Exercise.
From the line bearing "- This code" down to the final line of the records below, give every line again exactly and add nothing.

[Plain-text document sources]
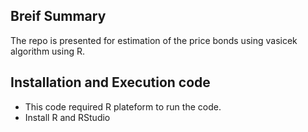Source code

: ## Breif Summary
The repo is presented for estimation of the price bonds using vasicek algorithm using R. 

## Installation and Execution code
- This code required R plateform to run the code. <br>
- Install R and RStudio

Solution for this exercise.
- This code required R plateform to run the code. <br>
- Install R and RStudio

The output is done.